(Records)

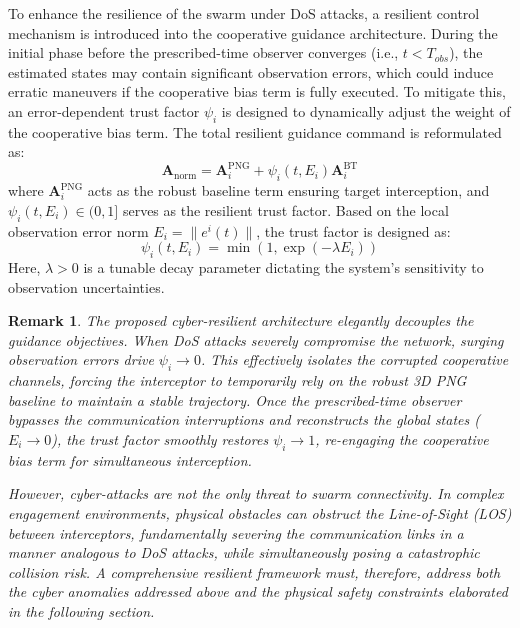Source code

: \documentclass[lettersize,journal]{IEEEtran}
\newtheorem{remark}{Remark}
\begin{document}
To enhance the resilience of the swarm under DoS attacks, a resilient control mechanism is introduced into the cooperative guidance architecture. During the initial phase before the prescribed-time observer converges (i.e., $t < T_{obs}$), the estimated states may contain significant observation errors, which could induce erratic maneuvers if the cooperative bias term is fully executed. To mitigate this, an error-dependent trust factor $\psi_i$ is designed to dynamically adjust the weight of the cooperative bias term. The total resilient guidance command is reformulated as:
\begin{equation}
	\label{eq:resilient_guidance}
	\boldsymbol{A}_{\mathrm{norm} }= \mathbf{A}_i^{\mathrm{PNG}} + \psi_i(t, E_i) \boldsymbol{A}_i^{\mathrm{BT}}
\end{equation}
where $\mathbf{A}_i^{\mathrm{PNG}}$ acts as the robust baseline term ensuring target interception, and $\psi_i(t, E_i) \in (0, 1]$ serves as the resilient trust factor. Based on the local observation error norm $E_i = \|e^i(t)\|$, the trust factor is designed as:
\begin{equation}
	\label{eq:trust_factor}
	\psi_i(t, E_i) = \min \left( 1, \exp(-\lambda E_i) \right)
\end{equation}
Here, $\lambda > 0$ is a tunable decay parameter dictating the system's sensitivity to observation uncertainties.

\vspace{1mm}
\begin{remark}
	The proposed cyber-resilient architecture elegantly decouples the guidance objectives. When DoS attacks severely compromise the network, surging observation errors drive $\psi_i \to 0$. This effectively isolates the corrupted cooperative channels, forcing the interceptor to temporarily rely on the robust 3D PNG baseline to maintain a stable trajectory. Once the prescribed-time observer bypasses the communication interruptions and reconstructs the global states ($E_i \to 0$), the trust factor smoothly restores $\psi_i \to 1$, re-engaging the cooperative bias term for simultaneous interception. 
	
	However, cyber-attacks are not the only threat to swarm connectivity. In complex engagement environments, physical obstacles can obstruct the Line-of-Sight (LOS) between interceptors, fundamentally severing the communication links in a manner analogous to DoS attacks, while simultaneously posing a catastrophic collision risk. A comprehensive resilient framework must, therefore, address both the cyber anomalies addressed above and the physical safety constraints elaborated in the following section.
\end{remark}
\vspace{1mm}
\end{document}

(End Records)

The problem =
Reproduce every record above exactly, omitting the pictures.

Finished exercise =
Source code

: \documentclass[lettersize,journal]{IEEEtran}
\newtheorem{remark}{Remark}
\begin{document}
To enhance the resilience of the swarm under DoS attacks, a resilient control mechanism is introduced into the cooperative guidance architecture. During the initial phase before the prescribed-time observer converges (i.e., $t < T_{obs}$), the estimated states may contain significant observation errors, which could induce erratic maneuvers if the cooperative bias term is fully executed. To mitigate this, an error-dependent trust factor $\psi_i$ is designed to dynamically adjust the weight of the cooperative bias term. The total resilient guidance command is reformulated as:
\begin{equation}
	\label{eq:resilient_guidance}
	\boldsymbol{A}_{\mathrm{norm} }= \mathbf{A}_i^{\mathrm{PNG}} + \psi_i(t, E_i) \boldsymbol{A}_i^{\mathrm{BT}}
\end{equation}
where $\mathbf{A}_i^{\mathrm{PNG}}$ acts as the robust baseline term ensuring target interception, and $\psi_i(t, E_i) \in (0, 1]$ serves as the resilient trust factor. Based on the local observation error norm $E_i = \|e^i(t)\|$, the trust factor is designed as:
\begin{equation}
	\label{eq:trust_factor}
	\psi_i(t, E_i) = \min \left( 1, \exp(-\lambda E_i) \right)
\end{equation}
Here, $\lambda > 0$ is a tunable decay parameter dictating the system's sensitivity to observation uncertainties.

\vspace{1mm}
\begin{remark}
	The proposed cyber-resilient architecture elegantly decouples the guidance objectives. When DoS attacks severely compromise the network, surging observation errors drive $\psi_i \to 0$. This effectively isolates the corrupted cooperative channels, forcing the interceptor to temporarily rely on the robust 3D PNG baseline to maintain a stable trajectory. Once the prescribed-time observer bypasses the communication interruptions and reconstructs the global states ($E_i \to 0$), the trust factor smoothly restores $\psi_i \to 1$, re-engaging the cooperative bias term for simultaneous interception. 
	
	However, cyber-attacks are not the only threat to swarm connectivity. In complex engagement environments, physical obstacles can obstruct the Line-of-Sight (LOS) between interceptors, fundamentally severing the communication links in a manner analogous to DoS attacks, while simultaneously posing a catastrophic collision risk. A comprehensive resilient framework must, therefore, address both the cyber anomalies addressed above and the physical safety constraints elaborated in the following section.
\end{remark}
\vspace{1mm}
\end{document}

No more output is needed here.